Source material -
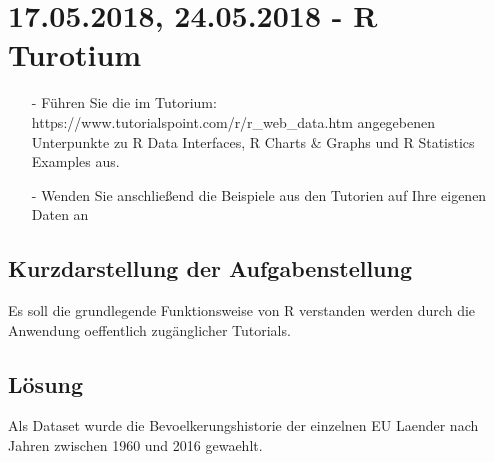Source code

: \section{17.05.2018, 24.05.2018 - R Turotium}
\begin{itemize}
\item[-]Führen Sie die im Tutorium: https://www.tutorialspoint.com/r/r\_web\_data.htm angegebenen Unterpunkte zu R Data Interfaces, R Charts \& Graphs und R Statistics Examples aus.
\item[-]Wenden Sie anschließend die Beispiele aus den Tutorien auf Ihre eigenen Daten an
\end{itemize}

\subsection*{Kurzdarstellung der Aufgabenstellung}
Es soll die grundlegende Funktionsweise von R verstanden werden durch die Anwendung oeffentlich zugänglicher Tutorials.

\subsection*{Lösung}
Als Dataset wurde die Bevoelkerungshistorie der einzelnen EU Laender nach Jahren zwischen 1960 und 2016 gewaehlt. 

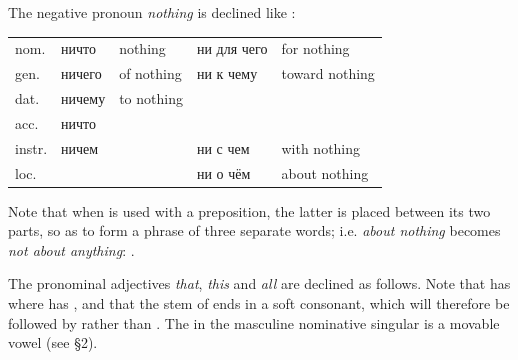 The negative pronoun  \emph{nothing} is declined like :

\begin{center}
\small
\begin{tabular}{@{}l >{\cyrillicfont}l l >{\cyrillicfont}l l@{}}
nom.   & ничто   & nothing    & ни для чего & for nothing\\
gen.   & ничего  & of nothing & ни к чему   & toward nothing\\
dat.   & ничему  & to nothing &             &\\
acc.   & ничто   &            &             &\\
instr. & ничем   &            & ни с чем    & with nothing\\
loc.   &         &            & ни о чём    & about nothing\\
\end{tabular}
\end{center}

Note that when  is used with a preposition, the latter is placed between its two parts, so as to form a phrase of three separate words; i.e. \emph{about nothing} becomes \emph{not about anything}: .

The pronominal adjectives  \emph{that},  \emph{this} and  \emph{all} are declined as follows. Note that  has  where  has , and that the stem  of  ends in a soft consonant, which will therefore be followed by  rather than . The  in the masculine nominative singular  is a movable vowel (see §2).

Aim of the exercise - With images excluded, write the records above out again exactly.

Output of the exercise -
Source code

: \section{17.05.2018, 24.05.2018 - R Turotium}
\begin{itemize}
\item[-]Führen Sie die im Tutorium: https://www.tutorialspoint.com/r/r\_web\_data.htm angegebenen Unterpunkte zu R Data Interfaces, R Charts \& Graphs und R Statistics Examples aus.
\item[-]Wenden Sie anschließend die Beispiele aus den Tutorien auf Ihre eigenen Daten an
\end{itemize}

\subsection*{Kurzdarstellung der Aufgabenstellung}
Es soll die grundlegende Funktionsweise von R verstanden werden durch die Anwendung oeffentlich zugänglicher Tutorials.

\subsection*{Lösung}
Als Dataset wurde die Bevoelkerungshistorie der einzelnen EU Laender nach Jahren zwischen 1960 und 2016 gewaehlt. 

 The negative pronoun  \emph{nothing} is declined like :

\begin{center}
\small
\begin{tabular}{@{}l >{\cyrillicfont}l l >{\cyrillicfont}l l@{}}
nom.   & ничто   & nothing    & ни для чего & for nothing\\
gen.   & ничего  & of nothing & ни к чему   & toward nothing\\
dat.   & ничему  & to nothing &             &\\
acc.   & ничто   &            &             &\\
instr. & ничем   &            & ни с чем    & with nothing\\
loc.   &         &            & ни о чём    & about nothing\\
\end{tabular}
\end{center}

Note that when  is used with a preposition, the latter is placed between its two parts, so as to form a phrase of three separate words; i.e. \emph{about nothing} becomes \emph{not about anything}: .

The pronominal adjectives  \emph{that},  \emph{this} and  \emph{all} are declined as follows. Note that  has  where  has , and that the stem  of  ends in a soft consonant, which will therefore be followed by  rather than . The  in the masculine nominative singular  is a movable vowel (see §2).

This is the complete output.